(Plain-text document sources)
-.-.-

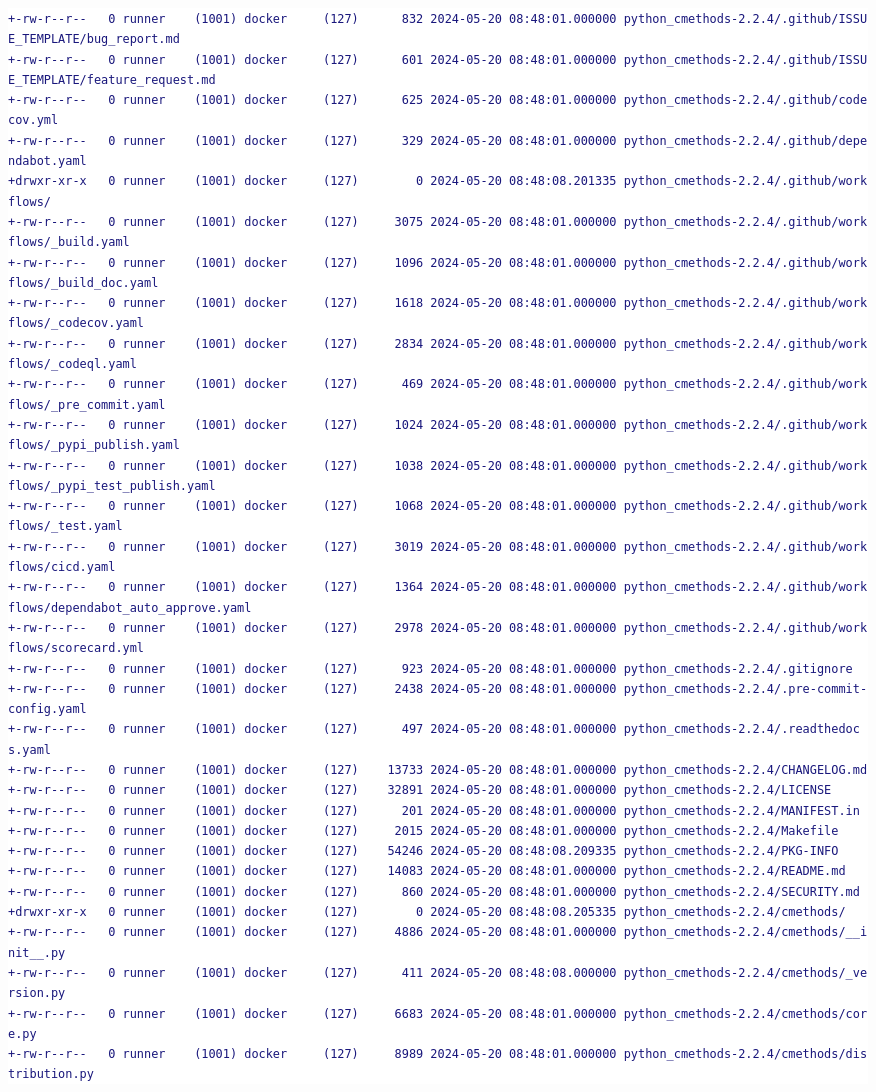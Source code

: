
 ```diff
+-rw-r--r--   0 runner    (1001) docker     (127)      832 2024-05-20 08:48:01.000000 python_cmethods-2.2.4/.github/ISSUE_TEMPLATE/bug_report.md
+-rw-r--r--   0 runner    (1001) docker     (127)      601 2024-05-20 08:48:01.000000 python_cmethods-2.2.4/.github/ISSUE_TEMPLATE/feature_request.md
+-rw-r--r--   0 runner    (1001) docker     (127)      625 2024-05-20 08:48:01.000000 python_cmethods-2.2.4/.github/codecov.yml
+-rw-r--r--   0 runner    (1001) docker     (127)      329 2024-05-20 08:48:01.000000 python_cmethods-2.2.4/.github/dependabot.yaml
+drwxr-xr-x   0 runner    (1001) docker     (127)        0 2024-05-20 08:48:08.201335 python_cmethods-2.2.4/.github/workflows/
+-rw-r--r--   0 runner    (1001) docker     (127)     3075 2024-05-20 08:48:01.000000 python_cmethods-2.2.4/.github/workflows/_build.yaml
+-rw-r--r--   0 runner    (1001) docker     (127)     1096 2024-05-20 08:48:01.000000 python_cmethods-2.2.4/.github/workflows/_build_doc.yaml
+-rw-r--r--   0 runner    (1001) docker     (127)     1618 2024-05-20 08:48:01.000000 python_cmethods-2.2.4/.github/workflows/_codecov.yaml
+-rw-r--r--   0 runner    (1001) docker     (127)     2834 2024-05-20 08:48:01.000000 python_cmethods-2.2.4/.github/workflows/_codeql.yaml
+-rw-r--r--   0 runner    (1001) docker     (127)      469 2024-05-20 08:48:01.000000 python_cmethods-2.2.4/.github/workflows/_pre_commit.yaml
+-rw-r--r--   0 runner    (1001) docker     (127)     1024 2024-05-20 08:48:01.000000 python_cmethods-2.2.4/.github/workflows/_pypi_publish.yaml
+-rw-r--r--   0 runner    (1001) docker     (127)     1038 2024-05-20 08:48:01.000000 python_cmethods-2.2.4/.github/workflows/_pypi_test_publish.yaml
+-rw-r--r--   0 runner    (1001) docker     (127)     1068 2024-05-20 08:48:01.000000 python_cmethods-2.2.4/.github/workflows/_test.yaml
+-rw-r--r--   0 runner    (1001) docker     (127)     3019 2024-05-20 08:48:01.000000 python_cmethods-2.2.4/.github/workflows/cicd.yaml
+-rw-r--r--   0 runner    (1001) docker     (127)     1364 2024-05-20 08:48:01.000000 python_cmethods-2.2.4/.github/workflows/dependabot_auto_approve.yaml
+-rw-r--r--   0 runner    (1001) docker     (127)     2978 2024-05-20 08:48:01.000000 python_cmethods-2.2.4/.github/workflows/scorecard.yml
+-rw-r--r--   0 runner    (1001) docker     (127)      923 2024-05-20 08:48:01.000000 python_cmethods-2.2.4/.gitignore
+-rw-r--r--   0 runner    (1001) docker     (127)     2438 2024-05-20 08:48:01.000000 python_cmethods-2.2.4/.pre-commit-config.yaml
+-rw-r--r--   0 runner    (1001) docker     (127)      497 2024-05-20 08:48:01.000000 python_cmethods-2.2.4/.readthedocs.yaml
+-rw-r--r--   0 runner    (1001) docker     (127)    13733 2024-05-20 08:48:01.000000 python_cmethods-2.2.4/CHANGELOG.md
+-rw-r--r--   0 runner    (1001) docker     (127)    32891 2024-05-20 08:48:01.000000 python_cmethods-2.2.4/LICENSE
+-rw-r--r--   0 runner    (1001) docker     (127)      201 2024-05-20 08:48:01.000000 python_cmethods-2.2.4/MANIFEST.in
+-rw-r--r--   0 runner    (1001) docker     (127)     2015 2024-05-20 08:48:01.000000 python_cmethods-2.2.4/Makefile
+-rw-r--r--   0 runner    (1001) docker     (127)    54246 2024-05-20 08:48:08.209335 python_cmethods-2.2.4/PKG-INFO
+-rw-r--r--   0 runner    (1001) docker     (127)    14083 2024-05-20 08:48:01.000000 python_cmethods-2.2.4/README.md
+-rw-r--r--   0 runner    (1001) docker     (127)      860 2024-05-20 08:48:01.000000 python_cmethods-2.2.4/SECURITY.md
+drwxr-xr-x   0 runner    (1001) docker     (127)        0 2024-05-20 08:48:08.205335 python_cmethods-2.2.4/cmethods/
+-rw-r--r--   0 runner    (1001) docker     (127)     4886 2024-05-20 08:48:01.000000 python_cmethods-2.2.4/cmethods/__init__.py
+-rw-r--r--   0 runner    (1001) docker     (127)      411 2024-05-20 08:48:08.000000 python_cmethods-2.2.4/cmethods/_version.py
+-rw-r--r--   0 runner    (1001) docker     (127)     6683 2024-05-20 08:48:01.000000 python_cmethods-2.2.4/cmethods/core.py
+-rw-r--r--   0 runner    (1001) docker     (127)     8989 2024-05-20 08:48:01.000000 python_cmethods-2.2.4/cmethods/distribution.py
```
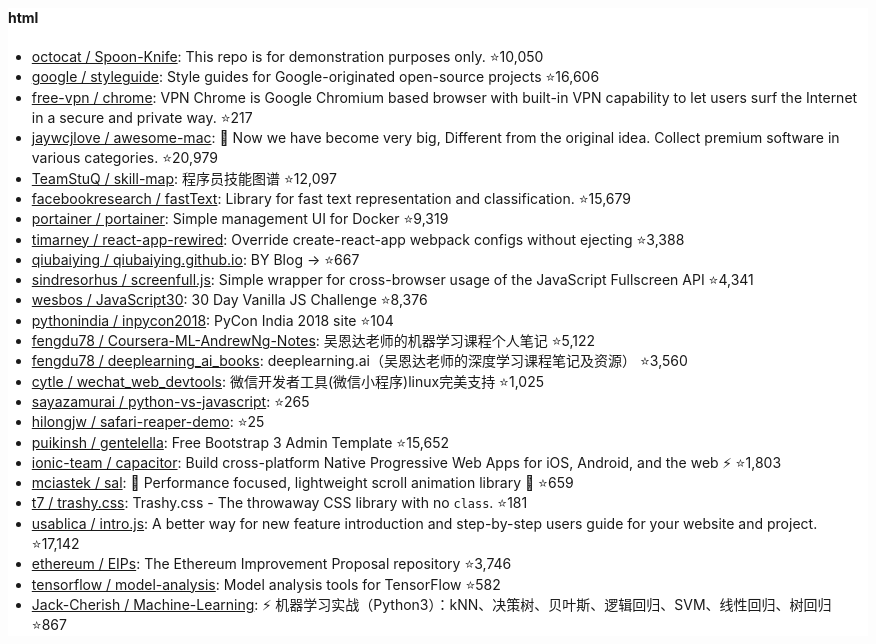 #### html
* [octocat / Spoon-Knife](https://github.com/octocat/Spoon-Knife): This repo is for demonstration purposes only. :star:10,050
* [google / styleguide](https://github.com/google/styleguide): Style guides for Google-originated open-source projects :star:16,606
* [free-vpn / chrome](https://github.com/free-vpn/chrome): VPN Chrome is Google Chromium based browser with built-in VPN capability to let users surf the Internet in a secure and private way. :star:217
* [jaywcjlove / awesome-mac](https://github.com/jaywcjlove/awesome-mac):  Now we have become very big, Different from the original idea. Collect premium software in various categories. :star:20,979
* [TeamStuQ / skill-map](https://github.com/TeamStuQ/skill-map): 程序员技能图谱 :star:12,097
* [facebookresearch / fastText](https://github.com/facebookresearch/fastText): Library for fast text representation and classification. :star:15,679
* [portainer / portainer](https://github.com/portainer/portainer): Simple management UI for Docker :star:9,319
* [timarney / react-app-rewired](https://github.com/timarney/react-app-rewired): Override create-react-app webpack configs without ejecting :star:3,388
* [qiubaiying / qiubaiying.github.io](https://github.com/qiubaiying/qiubaiying.github.io): BY Blog -> :star:667
* [sindresorhus / screenfull.js](https://github.com/sindresorhus/screenfull.js): Simple wrapper for cross-browser usage of the JavaScript Fullscreen API :star:4,341
* [wesbos / JavaScript30](https://github.com/wesbos/JavaScript30): 30 Day Vanilla JS Challenge :star:8,376
* [pythonindia / inpycon2018](https://github.com/pythonindia/inpycon2018): PyCon India 2018 site :star:104
* [fengdu78 / Coursera-ML-AndrewNg-Notes](https://github.com/fengdu78/Coursera-ML-AndrewNg-Notes): 吴恩达老师的机器学习课程个人笔记 :star:5,122
* [fengdu78 / deeplearning_ai_books](https://github.com/fengdu78/deeplearning_ai_books): deeplearning.ai（吴恩达老师的深度学习课程笔记及资源） :star:3,560
* [cytle / wechat_web_devtools](https://github.com/cytle/wechat_web_devtools): 微信开发者工具(微信小程序)linux完美支持 :star:1,025
* [sayazamurai / python-vs-javascript](https://github.com/sayazamurai/python-vs-javascript):  :star:265
* [hilongjw / safari-reaper-demo](https://github.com/hilongjw/safari-reaper-demo):  :star:25
* [puikinsh / gentelella](https://github.com/puikinsh/gentelella): Free Bootstrap 3 Admin Template :star:15,652
* [ionic-team / capacitor](https://github.com/ionic-team/capacitor): Build cross-platform Native Progressive Web Apps for iOS, Android, and the web
⚡️ :star:1,803
* [mciastek / sal](https://github.com/mciastek/sal): 🚀
Performance focused, lightweight scroll animation library
🚀 :star:659
* [t7 / trashy.css](https://github.com/t7/trashy.css): Trashy.css - The throwaway CSS library with no `class`. :star:181
* [usablica / intro.js](https://github.com/usablica/intro.js): A better way for new feature introduction and step-by-step users guide for your website and project. :star:17,142
* [ethereum / EIPs](https://github.com/ethereum/EIPs): The Ethereum Improvement Proposal repository :star:3,746
* [tensorflow / model-analysis](https://github.com/tensorflow/model-analysis): Model analysis tools for TensorFlow :star:582
* [Jack-Cherish / Machine-Learning](https://github.com/Jack-Cherish/Machine-Learning): ⚡️
机器学习实战（Python3）：kNN、决策树、贝叶斯、逻辑回归、SVM、线性回归、树回归 :star:867
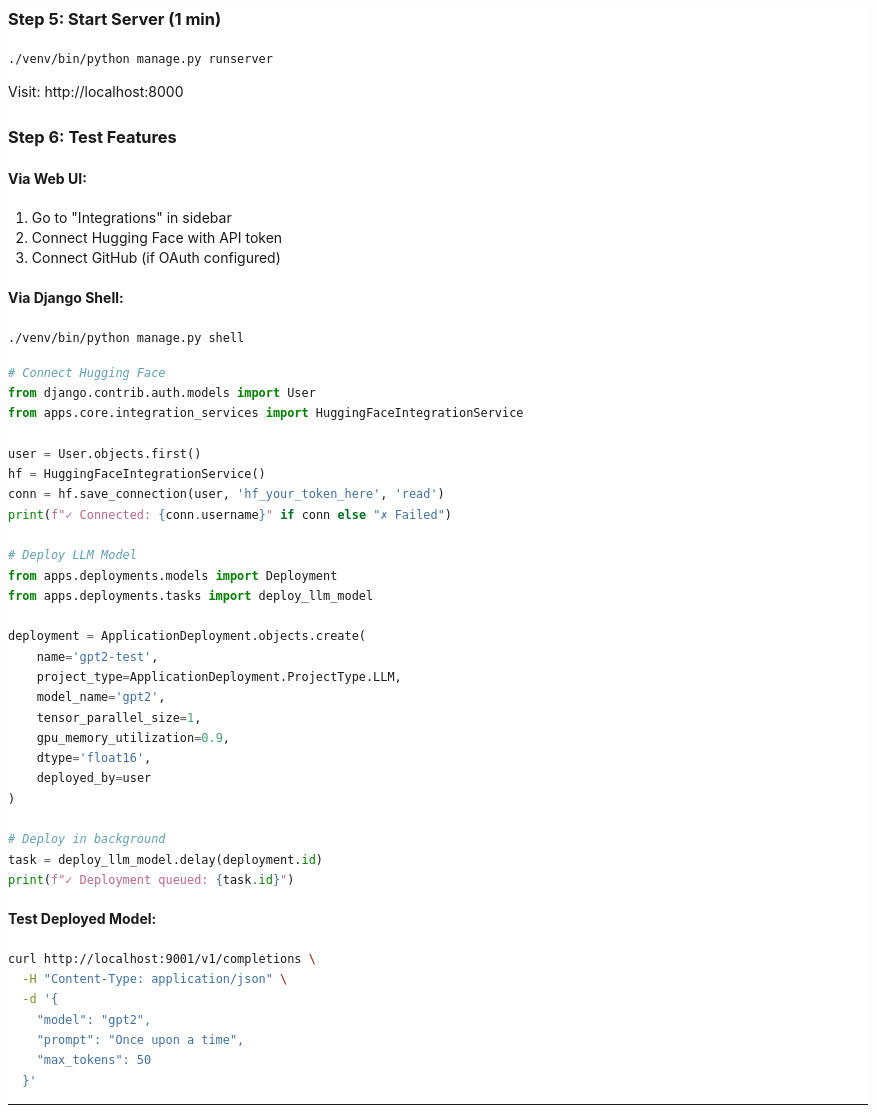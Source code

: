 ### Step 5: Start Server (1 min)

```bash
./venv/bin/python manage.py runserver
```

Visit: http://localhost:8000

### Step 6: Test Features

#### Via Web UI:
1. Go to "Integrations" in sidebar
2. Connect Hugging Face with API token
3. Connect GitHub (if OAuth configured)

#### Via Django Shell:
```bash
./venv/bin/python manage.py shell
```

```python
# Connect Hugging Face
from django.contrib.auth.models import User
from apps.core.integration_services import HuggingFaceIntegrationService

user = User.objects.first()
hf = HuggingFaceIntegrationService()
conn = hf.save_connection(user, 'hf_your_token_here', 'read')
print(f"✓ Connected: {conn.username}" if conn else "✗ Failed")

# Deploy LLM Model
from apps.deployments.models import Deployment
from apps.deployments.tasks import deploy_llm_model

deployment = ApplicationDeployment.objects.create(
    name='gpt2-test',
    project_type=ApplicationDeployment.ProjectType.LLM,
    model_name='gpt2',
    tensor_parallel_size=1,
    gpu_memory_utilization=0.9,
    dtype='float16',
    deployed_by=user
)

# Deploy in background
task = deploy_llm_model.delay(deployment.id)
print(f"✓ Deployment queued: {task.id}")
```

#### Test Deployed Model:

```bash
curl http://localhost:9001/v1/completions \
  -H "Content-Type: application/json" \
  -d '{
    "model": "gpt2",
    "prompt": "Once upon a time",
    "max_tokens": 50
  }'
```

---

-.-.-

◆ Exercise instructions: All lines of the entries containing the string "deployments" must be shown in full.

◆ Solution:
from apps.deployments.models import Deployment
from apps.deployments.tasks import deploy_llm_model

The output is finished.